After the mid-term elections, he promised again to work with the Republicans, rewarding them by keeping Bush’s tax cuts for the richest.

Support for Obama has plummeted as millions despair of seeing the “change” he promised. His eloquent speeches letting the Republicans off the hook have not stopped their drive to repeal his health-care bill, especially after such tactics won them the House.

More importantly, his policies and reforms are all pitched at saving capitalism and the USA’s position in the world; they have so far rewarded corporate America rather than the millions of workers, youth, and poor people who put him in office.

By selling out the hopes he raised, and abandoning policies that could redistribute wealth from the rich to creating jobs, services, and healthcare for people like Loughner, he has demobilized the Left and helped unwittingly unleash the Right.

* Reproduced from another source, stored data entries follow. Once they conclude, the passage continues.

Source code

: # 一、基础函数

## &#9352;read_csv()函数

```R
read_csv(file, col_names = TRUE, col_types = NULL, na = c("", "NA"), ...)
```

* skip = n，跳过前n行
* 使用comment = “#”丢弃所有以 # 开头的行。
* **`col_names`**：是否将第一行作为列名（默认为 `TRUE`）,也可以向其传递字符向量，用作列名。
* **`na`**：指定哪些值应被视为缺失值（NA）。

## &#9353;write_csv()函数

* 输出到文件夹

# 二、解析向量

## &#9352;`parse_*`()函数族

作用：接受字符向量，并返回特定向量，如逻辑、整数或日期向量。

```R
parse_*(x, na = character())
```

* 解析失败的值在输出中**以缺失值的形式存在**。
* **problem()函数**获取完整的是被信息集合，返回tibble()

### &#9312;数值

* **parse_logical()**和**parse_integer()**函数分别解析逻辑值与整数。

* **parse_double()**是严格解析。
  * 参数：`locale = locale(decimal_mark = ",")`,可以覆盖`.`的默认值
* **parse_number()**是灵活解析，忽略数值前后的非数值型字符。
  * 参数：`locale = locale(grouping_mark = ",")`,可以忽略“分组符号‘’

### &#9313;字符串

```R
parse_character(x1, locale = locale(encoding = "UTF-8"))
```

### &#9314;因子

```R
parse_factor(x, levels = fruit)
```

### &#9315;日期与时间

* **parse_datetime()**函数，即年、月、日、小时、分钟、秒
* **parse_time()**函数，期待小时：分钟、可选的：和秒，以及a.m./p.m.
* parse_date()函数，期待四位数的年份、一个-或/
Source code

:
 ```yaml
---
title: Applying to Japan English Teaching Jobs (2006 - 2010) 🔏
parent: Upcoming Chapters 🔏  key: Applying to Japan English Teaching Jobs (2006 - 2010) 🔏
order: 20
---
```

Calls for national unity and healing won’t negate the fact that capitalism remains in crisis mode, and discontent will be in no short supply. The Republicans will continue tapping prejudice and utilizing ignorance to divide the working class and defend Capitalism. The Democratic Party, in hock to the same system’s banks, corporations, and led by an establishment of millionaire politicians, have no alternative to provide and no way of staunching the growth of the right.

The only conceivable path out of the apparent cul-de-sac is to build a working-class movement to combat austerity of both the Democrats and Republicans.

Out of this resistance build a new, working-class party that can lead the US working class to their own “second amendment solution” to the terrible suffering of millions and dark future that capitalism holds out for us: the forcible abolition of the rotten system that is at the root of an historic crisis not just in America but the world.